Fredrick W. HARMS, Petitioner,
v.
DEPARTMENT OF JUSTICE, Respondent.

No. 87-3345.

United States Court of Appeals, Federal Circuit.

Oct. 23, 1987.

Unpublished Disposition
NOTICE: Federal Circuit Local Rule 47.8(b) states that opinions and orders which are designated as not citable as precedent shall not be employed or cited as precedent. This does not preclude assertion of issues of claim preclusion, issue preclusion, judicial estoppel, law of the case or the like based on a decision of the Court rendered in a nonprecedential opinion or order.

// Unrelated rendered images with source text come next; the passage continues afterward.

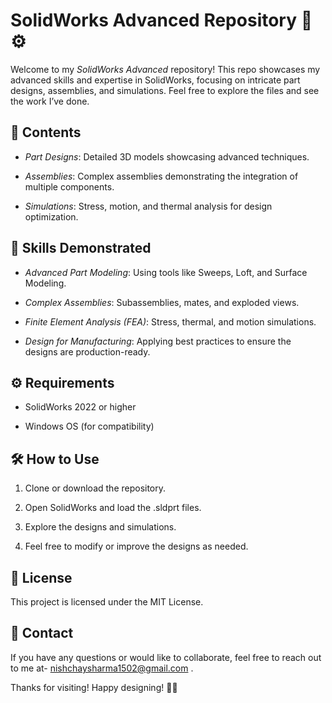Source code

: # SolidWorks Advanced Repository 🔧⚙

Welcome to my *SolidWorks Advanced* repository! This repo showcases my advanced skills and expertise in SolidWorks, focusing on intricate part designs, assemblies, and simulations. Feel free to explore the files and see the work I’ve done.

## 📂 Contents
- *Part Designs*: Detailed 3D models showcasing advanced techniques.

- *Assemblies*: Complex assemblies demonstrating the integration of multiple components.

- *Simulations*: Stress, motion, and thermal analysis for design optimization.

## 🚀 Skills Demonstrated
- *Advanced Part Modeling*: Using tools like Sweeps, Loft, and Surface Modeling.

- *Complex Assemblies*: Subassemblies, mates, and exploded views.

- *Finite Element Analysis (FEA)*: Stress, thermal, and motion simulations.

- *Design for Manufacturing*: Applying best practices to ensure the designs are production-ready.

## ⚙ Requirements
- SolidWorks 2022 or higher

- Windows OS (for compatibility)

## 🛠 How to Use
1. Clone or download the repository.

2. Open SolidWorks and load the .sldprt files.

3. Explore the designs and simulations.

4. Feel free to modify or improve the designs as needed.

## 📑 License
This project is licensed under the MIT License. 

## 📧 Contact
If you have any questions or would like to collaborate, feel free to reach out to me at- nishchaysharma1502@gmail.com .

Thanks for visiting! Happy designing! 🎨✨

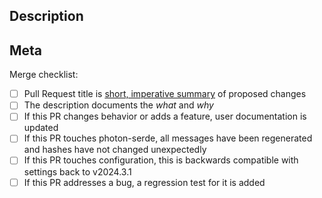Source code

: ## Description

<!-- What changed? Why? (the code + comments should speak for itself on the "how") -->

<!-- Fun screenshots or a cool video or something are super helpful as well. If this touches platform-specific behavior, this is where test evidence should be collected. -->

<!-- Any issues this pull request closes or pull requests this supersedes should be linked with `Closes #issuenumber`. -->

## Meta

Merge checklist:
- [ ] Pull Request title is [short, imperative summary](https://cbea.ms/git-commit/) of proposed changes
- [ ] The description documents the _what_ and _why_
- [ ] If this PR changes behavior or adds a feature, user documentation is updated
- [ ] If this PR touches photon-serde, all messages have been regenerated and hashes have not changed unexpectedly
- [ ] If this PR touches configuration, this is backwards compatible with settings back to v2024.3.1
- [ ] If this PR addresses a bug, a regression test for it is added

Before MARKEY, Chief Judge, RICH and MAYER, Circuit Judges.

RICH, Circuit Judge.

DECISION

1

The decision of the Merit Systems Protection Board (board) in No. SL04328510234, sustaining the removal of the petitioner, Fredrick W. Harms, from his position as a Special Agent with the Federal Bureau of Investigation (FBI) for unacceptable performance, is affirmed.

OPINION

2

Harms argues that the board and the FBI made numerous errors at the hearing and in the termination process which effectively denied him due process and a fair and impartial hearing. We have considered each of these arguments and find them to be without merit.

3

In particular, Harms argues that the notice of proposed removal failed to comply with 5 USC 4303(b)(1)(A)(i) because it did not contain specific instances of nonperformance. The notice did, however, refer to Harms's unacceptable performance appraisal report (PAR) which identified numerous examples of his deficient performance under three critical elements of his job. The presiding official found that Harms had actual notice of the specific deficiencies relied on by the FBI and that he had responded to them. We agree that the reference to the detailed PAR documents sufficiently identified the instances of nonperformance on which the FBI based its action and any procedural irregularity was harmless error.

4

Harms also argues that the FBI withheld documents or provided them in such form as to make them unintelligible. Furthermore, he says that he only received key personnel documents because he filed a request under the Freedom of Information Act (FOIA).

5

The FBI initially objected to production of all of the investigative files requested by Harms (approximately 2500 pages), but eventually produced them under order of the presiding official. Portions of the files, however, were either blacked out or deleted entirely. After the initial decision, the full board remanded with instructions that the FBI's "sanitizing" of the files had hurt Harms's ability to present his case. The FBI then gave Harms a substantial amount of additional information, withholding only informant or classified information.

6

Harms has not shown that the delay in providing the information or the limited deletions remaining in the files prejudiced his ability to present his case to the board. Nor has he shown that it was "inexcusable and grievous" error for the FBI to provide documents via the FOIA mechanism. Harms began filing his requests in October, 1984, before his PAR was complete. The FBI gave Harms a copy of the PAR and the addendum in November, 1984, months in advance of the hearing or even the proposed removal. We cannot see how his use of the FOIA to obtain documents prejudiced his case or is even relevant.

7

The remainder of Harms's arguments regarding personal animosity and the like are no more than disagreement with the presiding official's factual findings which are supported by substantial evidence. Accordingly, we affirm the board's decision because it was not arbitrary, capricious, an abuse of discretion, unsupported by substantial evidence, or otherwise not in accordance with law. See 5 USC 7703(c).